Determine how many lines in the material below contain the word "specified", and give that number without comment.
────────────────────
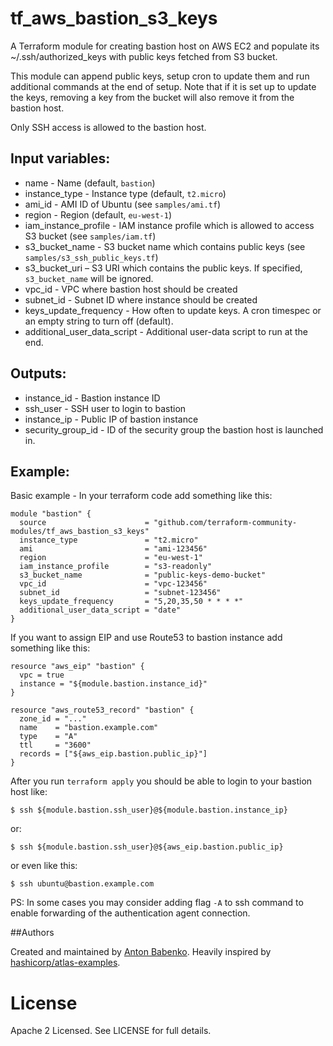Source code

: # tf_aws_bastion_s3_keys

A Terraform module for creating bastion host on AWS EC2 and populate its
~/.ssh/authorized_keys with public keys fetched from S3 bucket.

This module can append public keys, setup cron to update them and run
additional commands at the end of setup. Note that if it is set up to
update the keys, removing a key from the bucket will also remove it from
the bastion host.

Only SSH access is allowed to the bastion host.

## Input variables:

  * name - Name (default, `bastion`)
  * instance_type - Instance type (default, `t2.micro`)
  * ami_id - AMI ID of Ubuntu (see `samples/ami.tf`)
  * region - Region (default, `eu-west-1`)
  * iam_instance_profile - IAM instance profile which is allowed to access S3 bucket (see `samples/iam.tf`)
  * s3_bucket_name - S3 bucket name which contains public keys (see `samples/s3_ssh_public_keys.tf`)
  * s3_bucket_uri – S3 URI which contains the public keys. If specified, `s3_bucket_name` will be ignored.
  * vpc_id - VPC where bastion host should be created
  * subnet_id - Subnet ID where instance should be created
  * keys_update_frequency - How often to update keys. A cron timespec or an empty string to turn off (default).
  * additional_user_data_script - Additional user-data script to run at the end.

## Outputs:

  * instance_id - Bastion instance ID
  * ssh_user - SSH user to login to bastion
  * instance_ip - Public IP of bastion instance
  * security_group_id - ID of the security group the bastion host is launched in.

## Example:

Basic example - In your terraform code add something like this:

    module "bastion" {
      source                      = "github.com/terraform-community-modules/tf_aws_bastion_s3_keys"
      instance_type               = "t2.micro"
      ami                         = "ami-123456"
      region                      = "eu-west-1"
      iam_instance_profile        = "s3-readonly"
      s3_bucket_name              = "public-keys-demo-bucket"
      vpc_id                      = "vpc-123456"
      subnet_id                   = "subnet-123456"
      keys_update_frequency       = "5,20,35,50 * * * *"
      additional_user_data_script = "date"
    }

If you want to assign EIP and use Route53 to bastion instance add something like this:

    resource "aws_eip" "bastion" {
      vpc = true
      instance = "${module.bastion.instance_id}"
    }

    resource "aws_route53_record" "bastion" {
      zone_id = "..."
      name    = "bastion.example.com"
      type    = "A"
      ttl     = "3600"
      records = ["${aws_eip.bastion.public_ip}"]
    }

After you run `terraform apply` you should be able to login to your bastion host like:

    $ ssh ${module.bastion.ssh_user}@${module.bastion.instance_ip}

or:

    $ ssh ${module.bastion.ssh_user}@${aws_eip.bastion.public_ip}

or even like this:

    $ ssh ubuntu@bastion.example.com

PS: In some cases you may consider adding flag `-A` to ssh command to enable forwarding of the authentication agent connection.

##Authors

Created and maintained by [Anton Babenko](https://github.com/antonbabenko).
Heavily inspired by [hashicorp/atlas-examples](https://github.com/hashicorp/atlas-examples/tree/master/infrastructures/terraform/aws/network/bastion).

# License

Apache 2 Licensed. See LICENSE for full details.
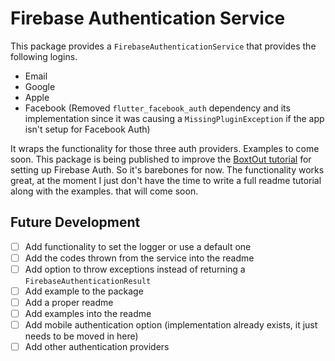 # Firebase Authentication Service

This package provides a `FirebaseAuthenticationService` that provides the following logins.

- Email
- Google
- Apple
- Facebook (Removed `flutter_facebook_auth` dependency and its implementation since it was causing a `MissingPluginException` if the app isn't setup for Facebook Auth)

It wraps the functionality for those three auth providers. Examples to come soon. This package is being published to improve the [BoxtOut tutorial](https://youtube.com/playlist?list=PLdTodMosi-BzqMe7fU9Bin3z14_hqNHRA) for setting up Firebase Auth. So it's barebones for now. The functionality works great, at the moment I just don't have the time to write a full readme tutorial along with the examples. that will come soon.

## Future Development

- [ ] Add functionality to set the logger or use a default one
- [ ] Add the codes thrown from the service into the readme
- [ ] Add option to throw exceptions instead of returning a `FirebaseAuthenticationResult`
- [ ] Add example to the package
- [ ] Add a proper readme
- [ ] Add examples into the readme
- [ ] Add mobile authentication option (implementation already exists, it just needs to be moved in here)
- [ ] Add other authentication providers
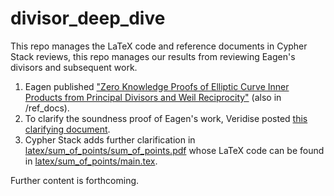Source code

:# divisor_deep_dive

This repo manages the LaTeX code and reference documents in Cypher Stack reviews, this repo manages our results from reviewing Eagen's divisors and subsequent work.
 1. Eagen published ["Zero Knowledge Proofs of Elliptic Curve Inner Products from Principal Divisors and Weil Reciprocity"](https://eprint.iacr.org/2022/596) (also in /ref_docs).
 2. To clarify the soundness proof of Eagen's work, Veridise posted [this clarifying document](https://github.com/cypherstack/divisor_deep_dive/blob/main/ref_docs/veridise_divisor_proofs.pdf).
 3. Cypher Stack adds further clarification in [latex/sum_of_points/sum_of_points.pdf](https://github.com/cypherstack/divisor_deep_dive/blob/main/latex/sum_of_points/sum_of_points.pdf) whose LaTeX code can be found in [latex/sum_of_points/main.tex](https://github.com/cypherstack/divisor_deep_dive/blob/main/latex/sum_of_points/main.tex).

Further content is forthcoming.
────────────────────
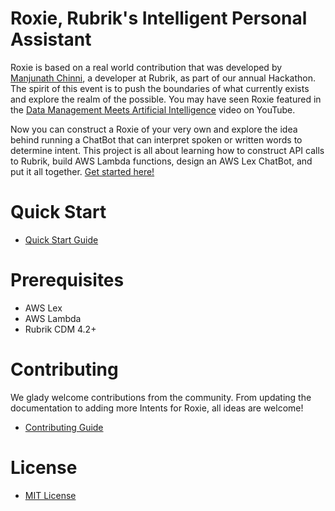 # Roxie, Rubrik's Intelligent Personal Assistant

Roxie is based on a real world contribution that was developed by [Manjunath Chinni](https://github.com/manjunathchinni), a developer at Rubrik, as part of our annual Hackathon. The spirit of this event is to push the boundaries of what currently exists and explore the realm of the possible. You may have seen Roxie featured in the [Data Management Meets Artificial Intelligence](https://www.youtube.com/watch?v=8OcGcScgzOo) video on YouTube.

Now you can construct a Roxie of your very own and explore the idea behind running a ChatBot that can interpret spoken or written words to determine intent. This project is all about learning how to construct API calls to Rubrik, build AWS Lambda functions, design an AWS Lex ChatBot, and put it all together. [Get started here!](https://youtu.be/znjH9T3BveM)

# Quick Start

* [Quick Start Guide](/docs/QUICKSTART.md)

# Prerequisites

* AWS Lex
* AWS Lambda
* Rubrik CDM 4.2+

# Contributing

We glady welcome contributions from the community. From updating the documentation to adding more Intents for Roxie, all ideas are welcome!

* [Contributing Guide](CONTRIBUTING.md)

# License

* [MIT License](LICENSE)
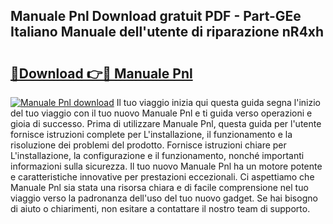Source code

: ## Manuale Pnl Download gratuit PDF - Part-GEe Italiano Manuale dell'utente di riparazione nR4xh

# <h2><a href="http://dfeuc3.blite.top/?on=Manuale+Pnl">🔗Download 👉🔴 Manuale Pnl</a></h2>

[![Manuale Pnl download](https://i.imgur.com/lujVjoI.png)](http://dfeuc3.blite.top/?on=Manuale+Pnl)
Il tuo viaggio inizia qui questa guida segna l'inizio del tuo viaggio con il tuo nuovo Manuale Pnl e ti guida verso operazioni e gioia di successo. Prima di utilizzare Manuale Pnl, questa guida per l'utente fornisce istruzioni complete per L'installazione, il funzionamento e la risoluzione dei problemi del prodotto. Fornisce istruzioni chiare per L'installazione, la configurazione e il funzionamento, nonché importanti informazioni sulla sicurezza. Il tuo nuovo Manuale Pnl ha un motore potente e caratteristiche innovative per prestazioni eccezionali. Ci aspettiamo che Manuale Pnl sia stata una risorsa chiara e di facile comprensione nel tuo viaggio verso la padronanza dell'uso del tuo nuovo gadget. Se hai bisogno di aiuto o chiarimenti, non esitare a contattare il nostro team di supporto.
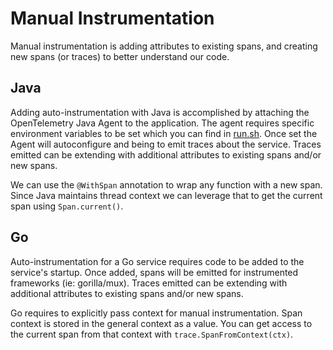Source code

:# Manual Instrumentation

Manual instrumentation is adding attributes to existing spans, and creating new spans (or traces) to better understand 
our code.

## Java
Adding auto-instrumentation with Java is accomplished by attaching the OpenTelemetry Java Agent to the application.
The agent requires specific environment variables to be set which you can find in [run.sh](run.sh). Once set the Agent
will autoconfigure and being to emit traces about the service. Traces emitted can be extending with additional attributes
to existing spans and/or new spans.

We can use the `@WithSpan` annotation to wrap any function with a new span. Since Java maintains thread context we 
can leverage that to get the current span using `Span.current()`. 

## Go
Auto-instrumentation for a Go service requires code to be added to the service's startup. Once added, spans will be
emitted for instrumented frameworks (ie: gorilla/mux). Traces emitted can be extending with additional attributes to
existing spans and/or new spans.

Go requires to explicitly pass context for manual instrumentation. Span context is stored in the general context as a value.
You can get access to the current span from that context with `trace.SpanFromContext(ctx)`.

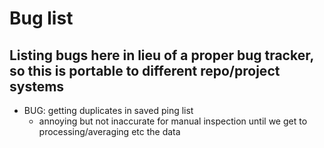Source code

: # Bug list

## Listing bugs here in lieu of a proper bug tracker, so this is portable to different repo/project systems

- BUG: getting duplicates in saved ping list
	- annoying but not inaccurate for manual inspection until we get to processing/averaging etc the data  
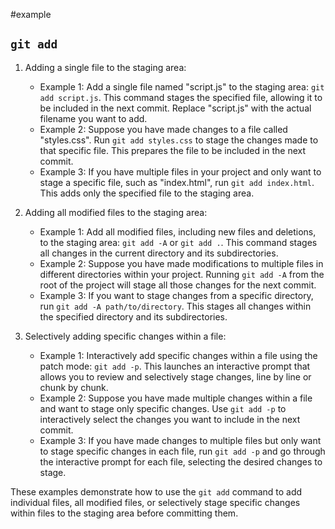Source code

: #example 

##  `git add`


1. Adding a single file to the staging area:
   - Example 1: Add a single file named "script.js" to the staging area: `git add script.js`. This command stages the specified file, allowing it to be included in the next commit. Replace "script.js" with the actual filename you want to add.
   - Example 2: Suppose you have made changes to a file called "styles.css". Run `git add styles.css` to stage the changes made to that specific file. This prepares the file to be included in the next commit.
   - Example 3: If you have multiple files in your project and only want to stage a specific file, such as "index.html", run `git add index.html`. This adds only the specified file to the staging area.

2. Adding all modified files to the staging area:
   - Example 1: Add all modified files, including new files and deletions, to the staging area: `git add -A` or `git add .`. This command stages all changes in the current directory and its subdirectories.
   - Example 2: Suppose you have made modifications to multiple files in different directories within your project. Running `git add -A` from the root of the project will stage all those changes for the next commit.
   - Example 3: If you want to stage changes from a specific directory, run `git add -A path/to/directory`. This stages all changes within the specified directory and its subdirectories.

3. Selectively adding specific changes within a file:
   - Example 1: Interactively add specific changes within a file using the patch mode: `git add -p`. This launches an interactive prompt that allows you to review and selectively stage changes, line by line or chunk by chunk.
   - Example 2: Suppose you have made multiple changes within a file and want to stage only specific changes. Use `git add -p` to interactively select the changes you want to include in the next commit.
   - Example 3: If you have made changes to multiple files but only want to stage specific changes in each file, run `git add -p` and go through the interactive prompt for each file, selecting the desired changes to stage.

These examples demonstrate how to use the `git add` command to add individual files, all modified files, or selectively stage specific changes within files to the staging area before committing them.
────────────────────
## Task solution:
4